Then the ice broke, cracks creating web-like patterns through which bled the moonlight. It fell across his face, scattered the shadows.

And with them, the fear.

Suddenly, he didn't feel cold anymore - or, at least, the cold ceased to bother him. As if a weight had left him, or a gentle hand had taken his, he found himself rising towards the surface; he was lifted up up up into the crisp night air and drank it in greedily, chucks of ice falling away from his body. The water on his skin and clothes turned to paper-thin layers of frost that crackled and broke when he moved.

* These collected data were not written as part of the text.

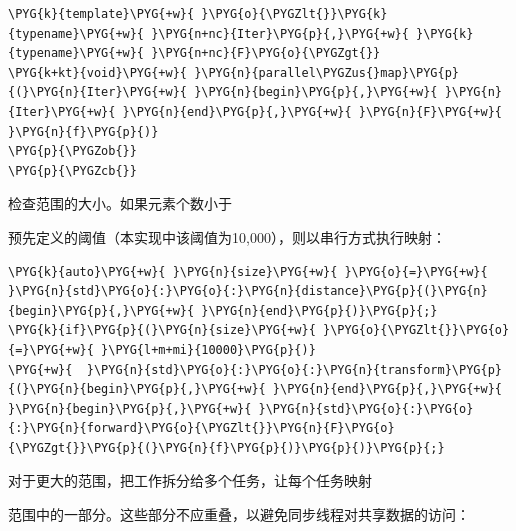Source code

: \begin{codeblockbg}
\begin{Verbatim}[commandchars=\\\{\},breaklines=true,breakanywhere=true,fontsize=\codefont,xleftmargin=17bp]
\PYG{k}{template}\PYG{+w}{ }\PYG{o}{\PYGZlt{}}\PYG{k}{typename}\PYG{+w}{ }\PYG{n+nc}{Iter}\PYG{p}{,}\PYG{+w}{ }\PYG{k}{typename}\PYG{+w}{ }\PYG{n+nc}{F}\PYG{o}{\PYGZgt{}}
\PYG{k+kt}{void}\PYG{+w}{ }\PYG{n}{parallel\PYGZus{}map}\PYG{p}{(}\PYG{n}{Iter}\PYG{+w}{ }\PYG{n}{begin}\PYG{p}{,}\PYG{+w}{ }\PYG{n}{Iter}\PYG{+w}{ }\PYG{n}{end}\PYG{p}{,}\PYG{+w}{ }\PYG{n}{F}\PYG{+w}{ }\PYG{n}{f}\PYG{p}{)}
\PYG{p}{\PYGZob{}}
\PYG{p}{\PYGZcb{}}
\end{Verbatim}
\end{codeblockbg}



检查范围的大小。如果元素个数小于



预先定义的阈值（本实现中该阈值为10,000），则以串行方式执行映射：



\begin{codeblockbg}
\begin{Verbatim}[commandchars=\\\{\},breaklines=true,breakanywhere=true,fontsize=\codefont,xleftmargin=17bp]
\PYG{k}{auto}\PYG{+w}{ }\PYG{n}{size}\PYG{+w}{ }\PYG{o}{=}\PYG{+w}{ }\PYG{n}{std}\PYG{o}{:}\PYG{o}{:}\PYG{n}{distance}\PYG{p}{(}\PYG{n}{begin}\PYG{p}{,}\PYG{+w}{ }\PYG{n}{end}\PYG{p}{)}\PYG{p}{;}
\PYG{k}{if}\PYG{p}{(}\PYG{n}{size}\PYG{+w}{ }\PYG{o}{\PYGZlt{}}\PYG{o}{=}\PYG{+w}{ }\PYG{l+m+mi}{10000}\PYG{p}{)}
\PYG{+w}{  }\PYG{n}{std}\PYG{o}{:}\PYG{o}{:}\PYG{n}{transform}\PYG{p}{(}\PYG{n}{begin}\PYG{p}{,}\PYG{+w}{ }\PYG{n}{end}\PYG{p}{,}\PYG{+w}{ }\PYG{n}{begin}\PYG{p}{,}\PYG{+w}{ }\PYG{n}{std}\PYG{o}{:}\PYG{o}{:}\PYG{n}{forward}\PYG{o}{\PYGZlt{}}\PYG{n}{F}\PYG{o}{\PYGZgt{}}\PYG{p}{(}\PYG{n}{f}\PYG{p}{)}\PYG{p}{)}\PYG{p}{;}
\end{Verbatim}
\end{codeblockbg}



对于更大的范围，把工作拆分给多个任务，让每个任务映射



范围中的一部分。这些部分不应重叠，以避免同步线程对共享数据的访问：



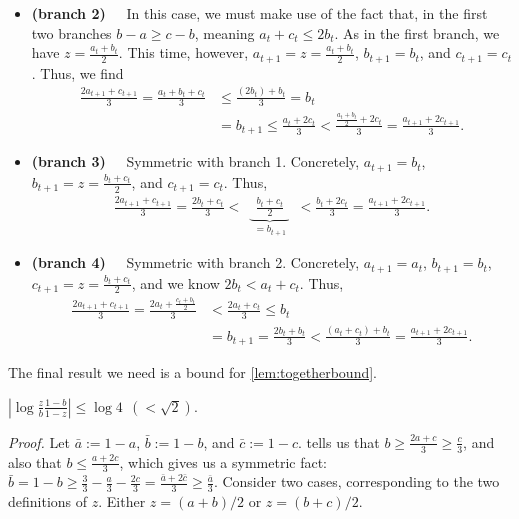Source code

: \begin{lproof}
\begin{itemize}
        \item \textbf{(branch 2)~~}
        In this case, we must make use of the fact that, in the first
        two branches  $b-a \ge c-b$, meaning $a_t + c_t \le 2b_t$.
        As in the first branch, we have $z = \frac{a_t + b_t}{2}$.
        This time, however,
            $a_{t+1} = z = \frac{a_t + b_t}{2}$,
            $b_{t+1} = b_t$, and
            $c_{t+1} = c_t$.
        Thus, we find
        \begin{align*}
            \frac{2 a_{t+1} + c_{t+1}}{3}
            = \frac{a_t + b_t + c_t}{3}
            &\le \frac{(2b_t) + b_t}{3}
            = b_t \\
            &= b_{t+1}
            \le \frac{a_t + 2 c_{t}}{3}
            < \frac{\frac{a_t + b_t}2 + 2 c_{t}}{3}
            = \frac{a_{t+1} + 2 c_{t+1}}{3} .
        \end{align*}

        \item \textbf{(branch 3)~~} Symmetric with branch 1.
        Concretely,
            $a_{t+1} = b_t$,
            $b_{t+1} = z = \frac{b_t + c_t}2$, and
            $c_{t+1} = c_t$. Thus,
        \begin{align*}
            \frac{2 a_{t+1} + c_{t+1}}{3}
            = \frac{2 b_t + c_t}{3} <
            ~~\underbrace{~~\frac{b_t+c_t}{2}~~}_{\textstyle = b_{t+1}}~~
            < \frac{b_t + 2 c_{t}}{3} =
            \frac{a_{t+1} + 2 c_{t+1}}{3}.
        \end{align*}

        \item  \textbf{(branch 4)~~} Symmetric with branch 2.
        Concretely,
            $a_{t+1} = a_t$,
            $b_{t+1} = b_t$,
            $c_{t+1} = z = \frac{b_t+ c_t}2$,
        and we know $2 b_t < a_t + c_t$.
        Thus,
        \begin{align*}
            \frac{2 a_{t+1} + c_{t+1}}{3}
            = \frac{2 a_{t} + \frac{c_{t} + b_t}2}{3}
            &< \frac{2 a_t + c_t}{3}
            \le b_t \\
            &= b_{t+1}
            = \frac{2 b_t + b_t}{3}
            < \frac{(a_t + c_t) + b_t}3
            = \frac{a_{t+1} + 2 c_{t+1}}3
            .
        \end{align*}
    \end{itemize}

    The final result we need is a bound for \cref{lem:togetherbound}. 
    
    \begin{iclaim}\label{claim:logbz-bound}
        $| \log \frac{z}{b} \frac{1-b}{1-z} | \le \log 4
            ~~(< \sqrt{2})$.
    \end{iclaim}
    \textit{Proof.}
    Let $\bar a := 1-a$, $\bar b := 1-b$, and $\bar c := 1-c$. 
     tells us that
    $ b \ge \frac{2a + c}3 \ge \frac c3$, and also that $b \le \frac{a+2c}3$,
    which gives us a symmetric fact:
    $
        \bar b = 1-b \ge \frac33 - \frac a3 - \frac{2c}3 = \frac{\bar a + 2 \bar c}{3} \ge \frac{\bar a}3.
    $
    Consider two cases, corresponding to the two definitions of $z$. 
    Either $z = (a+b)/2$ or $z = (b+c)/2$.
    

\end{lproof}
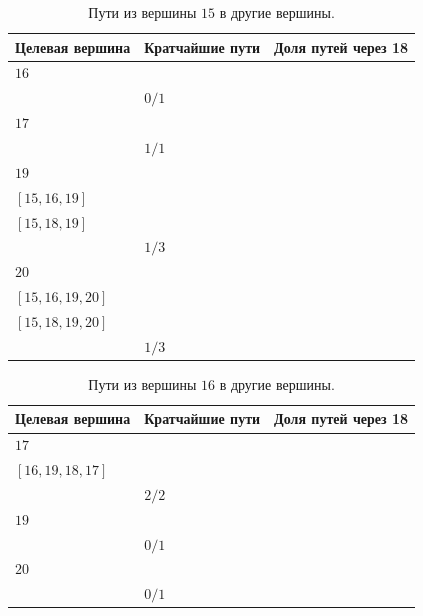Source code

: \documentclass[12pt, a4paper]{extarticle}
\begin{document}
\begin{table}[h!]
    \caption{Пути из вершины $15$ в другие вершины.}
    \label{tbl:10-15}
    \begin{tabularx}{\textwidth}{|X|X|X|}
        \hline 
        Целевая вершина & Кратчайшие пути & Доля путей через 18 \\
        \hline 
        $16$ & \begin{tabular}{@{}l@{}} $[15, 16]$ \\ \end{tabular} & $0/1$ \\
        \hline
        $17$ & \begin{tabular}{@{}l@{}} $[15, 18, 17]$ \\ \end{tabular} & $1/1$ \\
        \hline
        $19$ & \begin{tabular}{@{}l@{}} $[15, 14, 19]$ \\  $[15, 16, 19]$ \\  $[15, 18, 19]$ \\ \end{tabular} & $1/3$ \\
        \hline
        $20$ & \begin{tabular}{@{}l@{}} $[15, 14, 19, 20]$ \\  $[15, 16, 19, 20]$ \\  $[15, 18, 19, 20]$ \\ \end{tabular} & $1/3$ \\
        \hline
    \end{tabularx}
\end{table}
\begin{table}[h!]
    \caption{Пути из вершины $16$ в другие вершины.}
    \label{tbl:10-16}
    \begin{tabularx}{\textwidth}{|X|X|X|}
        \hline 
        Целевая вершина & Кратчайшие пути & Доля путей через 18 \\
        \hline 
        $17$ & \begin{tabular}{@{}l@{}} $[16, 15, 18, 17]$ \\  $[16, 19, 18, 17]$ \\ \end{tabular} & $2/2$ \\
        \hline
        $19$ & \begin{tabular}{@{}l@{}} $[16, 19]$ \\ \end{tabular} & $0/1$ \\
        \hline
        $20$ & \begin{tabular}{@{}l@{}} $[16, 19, 20]$ \\ \end{tabular} & $0/1$ \\
        \hline
    \end{tabularx}
\end{table}
\end{document}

The moon was bright and full, all-encompassing - it was all the boy could do not to fall into its silvery depths. He couldn't look away.

_Faith. Frost._

Not his words - the moon's.

Faith. Frost.

What did they mean?

Slowly, he was deposited onto the ice, which resealed beneath him. His thought processes were picking up speed; as he gulped down air, he blinked down at his hands (pale, with a very light dusting of freckles and long, thin fingers), patted his chest to reassure himself that he was all in one piece (yes, he was very definitely _there_ beneath the coarse, brown fabric of his clothes) and took stock of what he knew of his existence.

One: he felt _empty_.

It wasn't hunger or thirst. It was a strange, aching hollowness in his chest that told him he was missing _something_ - but for the life of him, couldn't figure out or remember _what_.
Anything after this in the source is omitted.